* **How to complete this task**: Stop after the line with "- **BREAKING:** Se"; until then, please copy every line of the records word for word from the first.

* **Given data**:
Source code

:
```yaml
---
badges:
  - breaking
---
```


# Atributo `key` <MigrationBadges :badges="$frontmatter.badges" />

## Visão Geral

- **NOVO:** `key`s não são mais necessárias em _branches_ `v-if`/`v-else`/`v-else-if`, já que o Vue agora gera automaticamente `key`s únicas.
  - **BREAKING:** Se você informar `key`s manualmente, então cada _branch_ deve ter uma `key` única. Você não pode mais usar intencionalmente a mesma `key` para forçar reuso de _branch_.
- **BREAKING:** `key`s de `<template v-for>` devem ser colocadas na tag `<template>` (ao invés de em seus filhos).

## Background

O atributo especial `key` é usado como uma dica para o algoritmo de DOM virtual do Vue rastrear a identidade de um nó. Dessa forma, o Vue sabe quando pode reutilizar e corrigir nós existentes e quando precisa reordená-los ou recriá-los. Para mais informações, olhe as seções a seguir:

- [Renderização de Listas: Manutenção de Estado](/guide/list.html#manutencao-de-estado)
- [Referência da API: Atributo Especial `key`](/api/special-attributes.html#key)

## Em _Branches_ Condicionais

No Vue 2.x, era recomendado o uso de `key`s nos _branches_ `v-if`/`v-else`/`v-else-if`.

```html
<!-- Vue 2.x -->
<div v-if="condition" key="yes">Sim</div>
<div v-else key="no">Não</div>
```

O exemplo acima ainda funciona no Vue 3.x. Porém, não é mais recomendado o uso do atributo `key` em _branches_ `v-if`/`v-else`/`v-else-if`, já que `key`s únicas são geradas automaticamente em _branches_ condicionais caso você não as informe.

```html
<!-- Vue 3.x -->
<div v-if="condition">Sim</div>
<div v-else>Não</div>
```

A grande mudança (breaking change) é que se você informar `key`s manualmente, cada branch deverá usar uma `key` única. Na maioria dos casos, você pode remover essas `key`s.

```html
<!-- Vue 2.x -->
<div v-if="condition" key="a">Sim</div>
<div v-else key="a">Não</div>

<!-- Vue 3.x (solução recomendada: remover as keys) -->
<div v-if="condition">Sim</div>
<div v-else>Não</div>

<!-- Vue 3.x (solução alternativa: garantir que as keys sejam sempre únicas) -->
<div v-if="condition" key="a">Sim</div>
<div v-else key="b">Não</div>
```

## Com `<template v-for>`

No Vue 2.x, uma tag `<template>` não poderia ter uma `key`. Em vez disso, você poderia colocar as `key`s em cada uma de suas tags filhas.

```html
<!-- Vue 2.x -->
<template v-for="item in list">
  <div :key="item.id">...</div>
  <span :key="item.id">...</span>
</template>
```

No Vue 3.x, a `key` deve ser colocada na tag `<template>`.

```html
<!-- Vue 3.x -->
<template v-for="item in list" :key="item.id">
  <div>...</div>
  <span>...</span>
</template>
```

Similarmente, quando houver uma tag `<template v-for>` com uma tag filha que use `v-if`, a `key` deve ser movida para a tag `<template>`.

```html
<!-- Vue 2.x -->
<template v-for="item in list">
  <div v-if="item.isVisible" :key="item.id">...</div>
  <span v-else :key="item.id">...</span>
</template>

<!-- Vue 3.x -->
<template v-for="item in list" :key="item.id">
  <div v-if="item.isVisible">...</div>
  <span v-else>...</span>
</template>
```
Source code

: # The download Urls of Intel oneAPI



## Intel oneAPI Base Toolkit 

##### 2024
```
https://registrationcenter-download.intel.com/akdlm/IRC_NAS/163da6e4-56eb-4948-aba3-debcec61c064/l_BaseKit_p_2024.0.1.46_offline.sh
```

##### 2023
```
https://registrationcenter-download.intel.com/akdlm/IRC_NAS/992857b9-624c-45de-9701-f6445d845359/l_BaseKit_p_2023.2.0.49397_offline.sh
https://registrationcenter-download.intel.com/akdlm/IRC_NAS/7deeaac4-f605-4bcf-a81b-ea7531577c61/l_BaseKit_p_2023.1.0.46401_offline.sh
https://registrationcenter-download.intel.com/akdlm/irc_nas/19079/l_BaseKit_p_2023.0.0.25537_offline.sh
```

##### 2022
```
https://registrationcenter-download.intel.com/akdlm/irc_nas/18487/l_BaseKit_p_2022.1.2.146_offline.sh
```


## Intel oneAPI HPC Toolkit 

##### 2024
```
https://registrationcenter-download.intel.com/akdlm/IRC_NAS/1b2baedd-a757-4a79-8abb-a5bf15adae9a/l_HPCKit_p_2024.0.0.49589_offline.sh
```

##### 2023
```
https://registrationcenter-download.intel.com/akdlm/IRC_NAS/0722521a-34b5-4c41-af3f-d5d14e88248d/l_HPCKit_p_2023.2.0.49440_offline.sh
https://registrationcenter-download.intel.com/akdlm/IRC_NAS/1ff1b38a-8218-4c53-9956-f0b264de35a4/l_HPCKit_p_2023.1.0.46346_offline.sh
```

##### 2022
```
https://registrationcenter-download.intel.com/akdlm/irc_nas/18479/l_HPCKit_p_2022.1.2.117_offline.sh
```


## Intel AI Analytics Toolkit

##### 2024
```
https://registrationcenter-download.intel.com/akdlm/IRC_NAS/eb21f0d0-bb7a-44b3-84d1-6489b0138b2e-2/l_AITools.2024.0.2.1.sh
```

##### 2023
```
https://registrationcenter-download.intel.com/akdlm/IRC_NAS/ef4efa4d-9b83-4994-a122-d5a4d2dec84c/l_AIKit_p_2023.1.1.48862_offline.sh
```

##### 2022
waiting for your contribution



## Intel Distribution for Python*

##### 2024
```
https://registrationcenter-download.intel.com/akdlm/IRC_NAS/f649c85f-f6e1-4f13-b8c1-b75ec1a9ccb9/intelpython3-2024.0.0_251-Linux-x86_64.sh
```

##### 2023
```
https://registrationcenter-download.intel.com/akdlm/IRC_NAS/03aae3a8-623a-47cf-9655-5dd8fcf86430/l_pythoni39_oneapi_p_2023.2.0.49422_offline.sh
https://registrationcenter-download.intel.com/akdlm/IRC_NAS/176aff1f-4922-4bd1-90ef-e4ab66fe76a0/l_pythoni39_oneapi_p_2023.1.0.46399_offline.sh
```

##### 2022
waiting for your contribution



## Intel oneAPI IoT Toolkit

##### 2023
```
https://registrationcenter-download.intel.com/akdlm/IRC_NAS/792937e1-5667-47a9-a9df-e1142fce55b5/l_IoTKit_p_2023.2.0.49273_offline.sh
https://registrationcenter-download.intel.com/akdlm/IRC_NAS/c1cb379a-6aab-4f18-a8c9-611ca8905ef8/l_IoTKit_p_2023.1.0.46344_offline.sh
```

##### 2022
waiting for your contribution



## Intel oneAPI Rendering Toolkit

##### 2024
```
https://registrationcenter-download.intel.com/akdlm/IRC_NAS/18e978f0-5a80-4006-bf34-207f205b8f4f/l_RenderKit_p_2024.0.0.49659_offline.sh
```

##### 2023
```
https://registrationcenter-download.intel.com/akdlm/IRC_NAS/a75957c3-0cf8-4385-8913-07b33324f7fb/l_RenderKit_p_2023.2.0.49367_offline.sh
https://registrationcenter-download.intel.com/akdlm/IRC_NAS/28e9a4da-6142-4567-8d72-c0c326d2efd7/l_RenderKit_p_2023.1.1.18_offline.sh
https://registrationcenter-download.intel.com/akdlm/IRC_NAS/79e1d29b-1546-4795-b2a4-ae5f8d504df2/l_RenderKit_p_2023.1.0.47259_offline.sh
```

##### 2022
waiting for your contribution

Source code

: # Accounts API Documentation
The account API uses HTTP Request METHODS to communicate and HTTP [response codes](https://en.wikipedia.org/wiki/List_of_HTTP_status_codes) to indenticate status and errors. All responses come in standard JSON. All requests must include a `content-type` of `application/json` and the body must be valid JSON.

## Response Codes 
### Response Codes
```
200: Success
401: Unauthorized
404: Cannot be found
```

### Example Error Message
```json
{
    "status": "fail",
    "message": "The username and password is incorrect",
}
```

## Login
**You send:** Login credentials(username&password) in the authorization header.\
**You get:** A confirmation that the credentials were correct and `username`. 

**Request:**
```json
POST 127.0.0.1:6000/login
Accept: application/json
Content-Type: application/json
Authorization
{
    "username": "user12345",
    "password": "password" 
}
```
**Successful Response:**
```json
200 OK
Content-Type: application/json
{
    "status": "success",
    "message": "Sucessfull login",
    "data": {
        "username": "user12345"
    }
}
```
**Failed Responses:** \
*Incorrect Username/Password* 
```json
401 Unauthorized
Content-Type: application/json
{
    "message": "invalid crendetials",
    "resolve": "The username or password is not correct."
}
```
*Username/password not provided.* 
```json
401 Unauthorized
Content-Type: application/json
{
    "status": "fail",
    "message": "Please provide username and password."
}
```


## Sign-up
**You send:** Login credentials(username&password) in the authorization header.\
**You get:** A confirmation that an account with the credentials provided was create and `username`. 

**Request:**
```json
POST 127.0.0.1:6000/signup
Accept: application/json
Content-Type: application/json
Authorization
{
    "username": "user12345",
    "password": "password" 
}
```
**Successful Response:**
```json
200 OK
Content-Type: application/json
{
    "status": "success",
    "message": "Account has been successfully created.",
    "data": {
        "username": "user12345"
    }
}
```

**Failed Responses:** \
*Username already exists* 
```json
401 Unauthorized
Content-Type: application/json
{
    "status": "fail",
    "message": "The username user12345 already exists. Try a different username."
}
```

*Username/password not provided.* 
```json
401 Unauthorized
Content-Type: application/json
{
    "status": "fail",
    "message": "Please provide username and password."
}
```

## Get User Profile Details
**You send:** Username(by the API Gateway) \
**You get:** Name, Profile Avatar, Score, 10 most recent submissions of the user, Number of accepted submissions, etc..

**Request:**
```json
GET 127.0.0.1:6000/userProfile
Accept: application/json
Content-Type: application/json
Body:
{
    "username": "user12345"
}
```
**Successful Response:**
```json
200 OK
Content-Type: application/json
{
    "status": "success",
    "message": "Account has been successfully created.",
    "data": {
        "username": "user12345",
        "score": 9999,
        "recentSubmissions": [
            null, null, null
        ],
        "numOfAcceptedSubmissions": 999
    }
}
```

* **Answer section**:
Source code

:
```yaml
---
badges:
  - breaking
---
```


# Atributo `key` <MigrationBadges :badges="$frontmatter.badges" />

## Visão Geral

- **NOVO:** `key`s não são mais necessárias em _branches_ `v-if`/`v-else`/`v-else-if`, já que o Vue agora gera automaticamente `key`s únicas.
  - **BREAKING:** Se você informar `key`s manualmente, então cada _branch_ deve ter uma `key` única. Você não pode mais usar intencionalmente a mesma `key` para forçar reuso de _branch_.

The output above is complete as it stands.